The approach of World War I also complicated matters for the breweries. A dry Wisconsin politician named John Strange summed up how anti-beer sentiment combined with anti-German sentiment as World War I approached: "We have German enemies across the water," Strange said. "We have German enemies in this country, too. And the worst of all our German enemies, the most treacherous, the most menacing, are Pabst, Schlitz, Blatz and Miller."
Most of the tied houses never reopened under brewer control following the repeal of Prohibition and the creation of the three-tiered alcohol distribution system that bans brewery ownership of bars.
Tied houses and taprooms
The earliest breweries left the cities dotted with remnants of the tied house era, although many of the buildings were demolished, in particular during the city's efforts to renew the Gateway District in the early 1960s, where almost 200 buildings were razed in 17 blocks of downtown.
Other tied houses have been the victims of more recent development.

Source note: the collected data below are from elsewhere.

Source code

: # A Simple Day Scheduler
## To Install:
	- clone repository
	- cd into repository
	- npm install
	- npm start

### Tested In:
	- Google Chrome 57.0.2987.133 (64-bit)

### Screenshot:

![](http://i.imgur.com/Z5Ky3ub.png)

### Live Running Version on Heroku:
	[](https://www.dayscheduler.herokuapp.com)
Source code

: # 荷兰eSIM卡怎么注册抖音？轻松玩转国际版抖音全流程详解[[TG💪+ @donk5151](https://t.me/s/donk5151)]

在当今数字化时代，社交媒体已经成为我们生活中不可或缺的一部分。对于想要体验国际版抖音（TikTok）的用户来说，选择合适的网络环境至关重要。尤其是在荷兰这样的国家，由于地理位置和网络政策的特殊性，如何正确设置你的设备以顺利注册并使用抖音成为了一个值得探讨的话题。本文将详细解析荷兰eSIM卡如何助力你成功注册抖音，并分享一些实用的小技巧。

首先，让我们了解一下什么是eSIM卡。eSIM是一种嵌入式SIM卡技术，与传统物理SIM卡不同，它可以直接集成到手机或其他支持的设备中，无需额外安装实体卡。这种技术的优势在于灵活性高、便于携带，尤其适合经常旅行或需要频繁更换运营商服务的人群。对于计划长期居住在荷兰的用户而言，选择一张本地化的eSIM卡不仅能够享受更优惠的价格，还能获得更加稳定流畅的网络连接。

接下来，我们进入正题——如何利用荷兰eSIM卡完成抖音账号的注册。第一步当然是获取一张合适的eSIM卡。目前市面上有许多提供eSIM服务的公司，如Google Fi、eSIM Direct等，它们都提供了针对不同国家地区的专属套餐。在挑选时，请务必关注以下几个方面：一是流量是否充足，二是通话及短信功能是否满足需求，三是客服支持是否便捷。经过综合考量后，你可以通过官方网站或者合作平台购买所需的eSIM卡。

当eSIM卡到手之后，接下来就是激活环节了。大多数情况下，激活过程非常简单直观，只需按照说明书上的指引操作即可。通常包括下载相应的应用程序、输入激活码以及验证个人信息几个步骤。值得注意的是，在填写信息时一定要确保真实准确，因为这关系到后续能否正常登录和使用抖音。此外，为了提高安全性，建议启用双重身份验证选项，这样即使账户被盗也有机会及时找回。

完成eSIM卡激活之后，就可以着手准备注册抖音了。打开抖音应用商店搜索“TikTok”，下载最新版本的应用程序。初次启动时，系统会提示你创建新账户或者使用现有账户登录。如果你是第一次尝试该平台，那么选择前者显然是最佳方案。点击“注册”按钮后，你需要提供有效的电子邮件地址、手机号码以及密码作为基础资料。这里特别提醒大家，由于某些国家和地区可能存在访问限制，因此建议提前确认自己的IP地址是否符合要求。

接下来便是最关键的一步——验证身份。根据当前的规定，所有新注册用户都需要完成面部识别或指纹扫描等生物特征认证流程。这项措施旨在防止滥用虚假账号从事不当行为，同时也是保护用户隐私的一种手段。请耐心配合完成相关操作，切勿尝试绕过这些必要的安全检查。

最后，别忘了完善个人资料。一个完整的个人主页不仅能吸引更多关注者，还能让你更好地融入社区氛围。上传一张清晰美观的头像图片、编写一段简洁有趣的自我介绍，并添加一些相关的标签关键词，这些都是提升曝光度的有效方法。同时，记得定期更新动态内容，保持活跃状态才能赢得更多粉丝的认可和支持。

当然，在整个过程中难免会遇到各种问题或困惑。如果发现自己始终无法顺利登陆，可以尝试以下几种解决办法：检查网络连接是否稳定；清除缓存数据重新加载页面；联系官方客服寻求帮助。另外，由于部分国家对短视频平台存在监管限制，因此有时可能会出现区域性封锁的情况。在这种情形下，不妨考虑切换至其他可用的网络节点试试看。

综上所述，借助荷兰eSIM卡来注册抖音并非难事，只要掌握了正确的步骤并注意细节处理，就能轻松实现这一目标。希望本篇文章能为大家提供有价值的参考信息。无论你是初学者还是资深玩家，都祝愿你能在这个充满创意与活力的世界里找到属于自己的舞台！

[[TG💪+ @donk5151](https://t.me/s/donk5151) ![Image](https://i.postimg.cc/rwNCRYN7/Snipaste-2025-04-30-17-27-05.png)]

The Star Tribune extensively covered the debate about whether to preserve a former Gluek Brewing Company tied house in the Cedar-Riverside neighborhood, which was eventually demolished to make way for an apartment development.
Although the city never completed a comprehensive assessment of how many tied houses remain in Minneapolis, a 2012 report found that at least eight of the original 86 Gluek Brewing Company tied houses still stand.
Although tied houses sound similar to taprooms of today, taprooms are required to be on brewery premises and are restrained by the three-tiered alcohol distribution system set up after Prohibition.
"For a lot of the peak of the tied house era, beer was essentially a commodity without a lot of the distinctive qualities that anyone but an expert could determine, it was just a chance to capture as much of the market," Hoverson said. "The taprooms we have now are more a way to meet the brewer and be part of the brewing experience, and I think that's a lot of why people find these so exciting."
Another difference is that tied houses were the result of early consolidation of the brewing industry as large breweries sparred for market share. And all signs in Minnesota point to an ever increasing diversity of small brewers in the state since the so-called Surly Bill passed into law in 2011.
The Minnesota Department of Public Safety has predicted that the number of licensed breweries in the state will rise again this year to 111.